» Activity:
Give back an exact repetition of the material below, from its first line through the line that contains "When it comes", both included, minus the pictures.

» Source information:
■ ■ ■ ■ ■

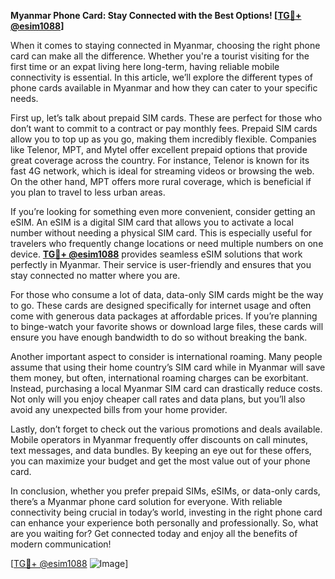 **Myanmar Phone Card: Stay Connected with the Best Options! [[TG💪+ @esim1088](https://t.me/s/esim1088)]**

When it comes to staying connected in Myanmar, choosing the right phone card can make all the difference. Whether you're a tourist visiting for the first time or an expat living here long-term, having reliable mobile connectivity is essential. In this article, we’ll explore the different types of phone cards available in Myanmar and how they can cater to your specific needs.

First up, let’s talk about prepaid SIM cards. These are perfect for those who don’t want to commit to a contract or pay monthly fees. Prepaid SIM cards allow you to top up as you go, making them incredibly flexible. Companies like Telenor, MPT, and Mytel offer excellent prepaid options that provide great coverage across the country. For instance, Telenor is known for its fast 4G network, which is ideal for streaming videos or browsing the web. On the other hand, MPT offers more rural coverage, which is beneficial if you plan to travel to less urban areas.

If you’re looking for something even more convenient, consider getting an eSIM. An eSIM is a digital SIM card that allows you to activate a local number without needing a physical SIM card. This is especially useful for travelers who frequently change locations or need multiple numbers on one device. **[TG💪+ @esim1088](https://t.me/s/esim1088)** provides seamless eSIM solutions that work perfectly in Myanmar. Their service is user-friendly and ensures that you stay connected no matter where you are.

For those who consume a lot of data, data-only SIM cards might be the way to go. These cards are designed specifically for internet usage and often come with generous data packages at affordable prices. If you’re planning to binge-watch your favorite shows or download large files, these cards will ensure you have enough bandwidth to do so without breaking the bank.

Another important aspect to consider is international roaming. Many people assume that using their home country’s SIM card while in Myanmar will save them money, but often, international roaming charges can be exorbitant. Instead, purchasing a local Myanmar SIM card can drastically reduce costs. Not only will you enjoy cheaper call rates and data plans, but you’ll also avoid any unexpected bills from your home provider.

Lastly, don’t forget to check out the various promotions and deals available. Mobile operators in Myanmar frequently offer discounts on call minutes, text messages, and data bundles. By keeping an eye out for these offers, you can maximize your budget and get the most value out of your phone card.

In conclusion, whether you prefer prepaid SIMs, eSIMs, or data-only cards, there’s a Myanmar phone card solution for everyone. With reliable connectivity being crucial in today’s world, investing in the right phone card can enhance your experience both personally and professionally. So, what are you waiting for? Get connected today and enjoy all the benefits of modern communication!

[[TG💪+ @esim1088](https://t.me/s/esim1088) ![Image](https://i.postimg.cc/Y0z9fWf4/image.png)]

■ ■ ■ ■ ■

» Expected answer:
 **Myanmar Phone Card: Stay Connected with the Best Options! [[TG💪+ @esim1088](https://t.me/s/esim1088)]**

When it comes to staying connected in Myanmar, choosing the right phone card can make all the difference. Whether you're a tourist visiting for the first time or an expat living here long-term, having reliable mobile connectivity is essential. In this article, we’ll explore the different types of phone cards available in Myanmar and how they can cater to your specific needs.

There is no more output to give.